(Saved data entries)
◆ ◆ ◆ ◆ ◆ ◆ ◆
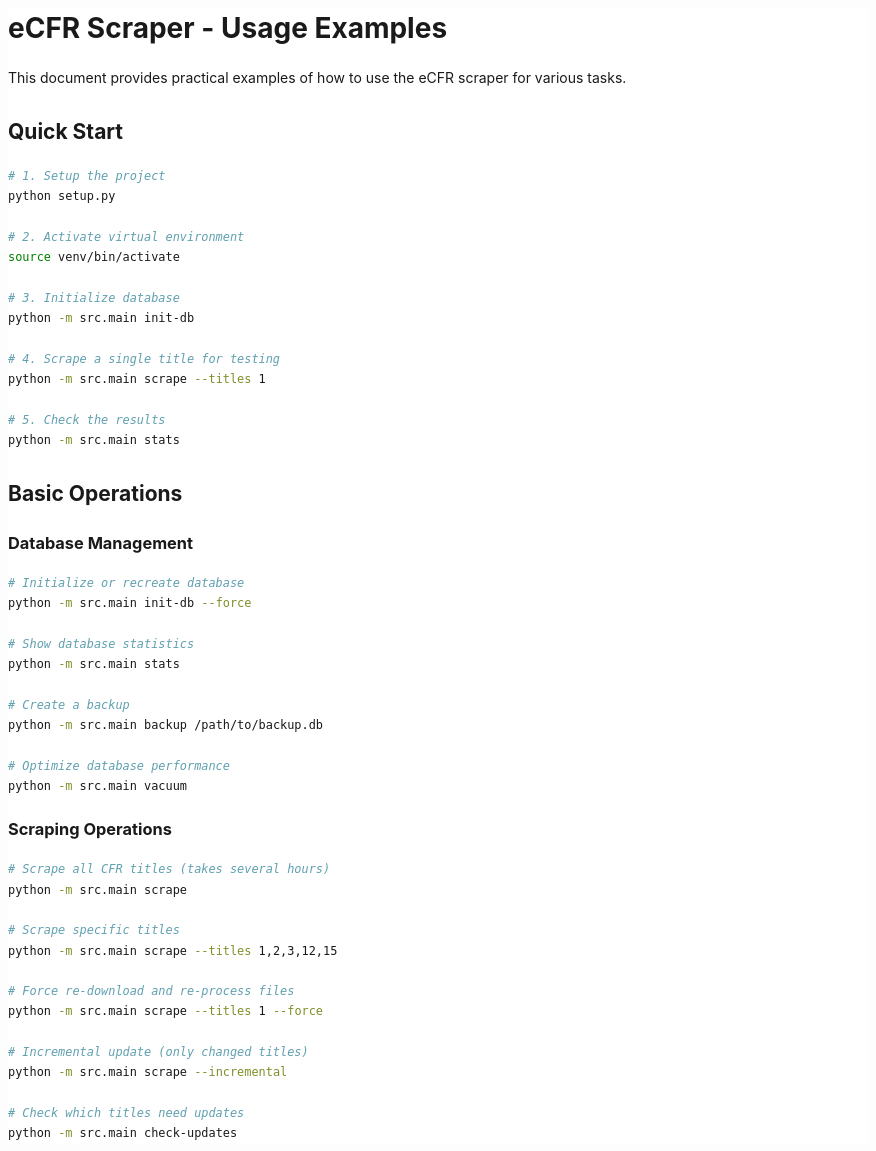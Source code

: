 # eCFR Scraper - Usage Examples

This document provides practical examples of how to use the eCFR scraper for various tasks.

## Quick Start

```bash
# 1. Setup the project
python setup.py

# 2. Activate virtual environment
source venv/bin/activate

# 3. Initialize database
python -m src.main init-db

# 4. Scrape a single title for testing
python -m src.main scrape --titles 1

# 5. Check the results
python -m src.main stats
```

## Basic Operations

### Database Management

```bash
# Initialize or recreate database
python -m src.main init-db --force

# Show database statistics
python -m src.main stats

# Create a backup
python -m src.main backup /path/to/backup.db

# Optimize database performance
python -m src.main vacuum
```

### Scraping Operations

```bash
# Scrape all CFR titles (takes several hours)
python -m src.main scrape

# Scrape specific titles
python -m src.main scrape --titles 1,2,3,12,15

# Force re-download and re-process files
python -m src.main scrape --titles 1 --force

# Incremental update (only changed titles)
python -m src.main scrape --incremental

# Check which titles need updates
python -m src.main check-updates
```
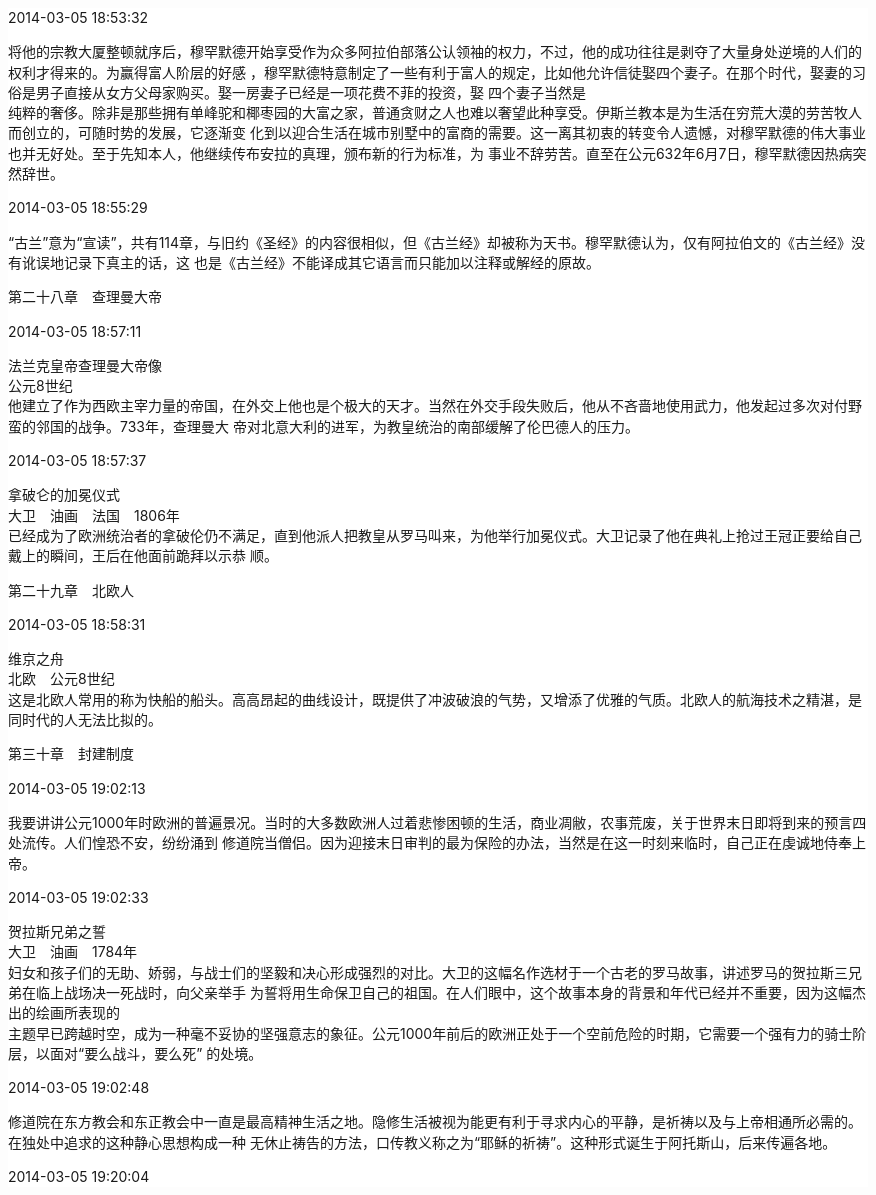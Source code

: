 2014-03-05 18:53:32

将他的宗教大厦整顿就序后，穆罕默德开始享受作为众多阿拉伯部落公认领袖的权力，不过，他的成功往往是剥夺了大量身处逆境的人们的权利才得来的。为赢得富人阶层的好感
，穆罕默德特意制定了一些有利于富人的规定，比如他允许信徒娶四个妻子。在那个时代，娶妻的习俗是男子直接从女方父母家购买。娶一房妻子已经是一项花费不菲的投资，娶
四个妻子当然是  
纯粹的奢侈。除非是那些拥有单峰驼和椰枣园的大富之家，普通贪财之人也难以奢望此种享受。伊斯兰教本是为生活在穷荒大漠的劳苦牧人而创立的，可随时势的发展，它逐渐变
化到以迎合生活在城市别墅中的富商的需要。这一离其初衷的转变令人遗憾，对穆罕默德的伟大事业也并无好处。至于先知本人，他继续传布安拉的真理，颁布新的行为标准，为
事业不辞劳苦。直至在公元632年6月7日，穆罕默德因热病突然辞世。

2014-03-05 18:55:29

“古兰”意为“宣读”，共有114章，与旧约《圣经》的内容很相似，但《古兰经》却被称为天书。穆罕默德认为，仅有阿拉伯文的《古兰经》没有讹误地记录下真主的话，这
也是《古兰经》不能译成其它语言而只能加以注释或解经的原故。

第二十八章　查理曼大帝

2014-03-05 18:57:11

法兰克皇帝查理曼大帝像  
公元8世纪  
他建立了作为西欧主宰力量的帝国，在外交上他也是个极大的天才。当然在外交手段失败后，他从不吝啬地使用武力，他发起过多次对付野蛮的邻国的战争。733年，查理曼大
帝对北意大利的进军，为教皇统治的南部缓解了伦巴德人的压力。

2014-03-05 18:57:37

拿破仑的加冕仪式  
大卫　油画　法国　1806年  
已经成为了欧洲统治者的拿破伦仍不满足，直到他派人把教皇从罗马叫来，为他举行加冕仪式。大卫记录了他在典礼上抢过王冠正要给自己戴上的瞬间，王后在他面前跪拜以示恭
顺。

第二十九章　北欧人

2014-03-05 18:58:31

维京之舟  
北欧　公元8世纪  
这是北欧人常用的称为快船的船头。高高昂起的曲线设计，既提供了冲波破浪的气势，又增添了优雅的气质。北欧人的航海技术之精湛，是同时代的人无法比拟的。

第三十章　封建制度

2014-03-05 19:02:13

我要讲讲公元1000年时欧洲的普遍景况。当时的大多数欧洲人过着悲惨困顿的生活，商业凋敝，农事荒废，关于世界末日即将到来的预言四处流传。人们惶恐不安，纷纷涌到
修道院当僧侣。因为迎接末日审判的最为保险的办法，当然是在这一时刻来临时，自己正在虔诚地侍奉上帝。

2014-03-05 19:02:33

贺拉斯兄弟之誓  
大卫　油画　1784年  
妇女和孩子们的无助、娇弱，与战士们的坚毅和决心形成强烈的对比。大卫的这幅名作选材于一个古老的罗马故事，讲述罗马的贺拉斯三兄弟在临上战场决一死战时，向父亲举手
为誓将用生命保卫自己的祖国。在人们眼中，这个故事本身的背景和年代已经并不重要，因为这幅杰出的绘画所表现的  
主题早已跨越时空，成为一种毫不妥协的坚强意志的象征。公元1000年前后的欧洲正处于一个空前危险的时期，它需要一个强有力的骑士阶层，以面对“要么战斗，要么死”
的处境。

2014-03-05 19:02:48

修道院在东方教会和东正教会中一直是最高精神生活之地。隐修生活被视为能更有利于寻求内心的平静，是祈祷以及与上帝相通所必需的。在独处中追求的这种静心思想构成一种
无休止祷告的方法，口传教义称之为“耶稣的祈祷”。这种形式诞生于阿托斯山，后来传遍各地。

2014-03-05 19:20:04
◆ ◆ ◆ ◆ ◆ ◆ ◆
- _PROBLEM_: The reply must hold exactly the lines from the one containing "2014-03-05 19:02:48" to the last line of the entries, and nothing more.

- _WRITTEN SOLUTION_:
2014-03-05 19:02:48

修道院在东方教会和东正教会中一直是最高精神生活之地。隐修生活被视为能更有利于寻求内心的平静，是祈祷以及与上帝相通所必需的。在独处中追求的这种静心思想构成一种
无休止祷告的方法，口传教义称之为“耶稣的祈祷”。这种形式诞生于阿托斯山，后来传遍各地。

2014-03-05 19:20:04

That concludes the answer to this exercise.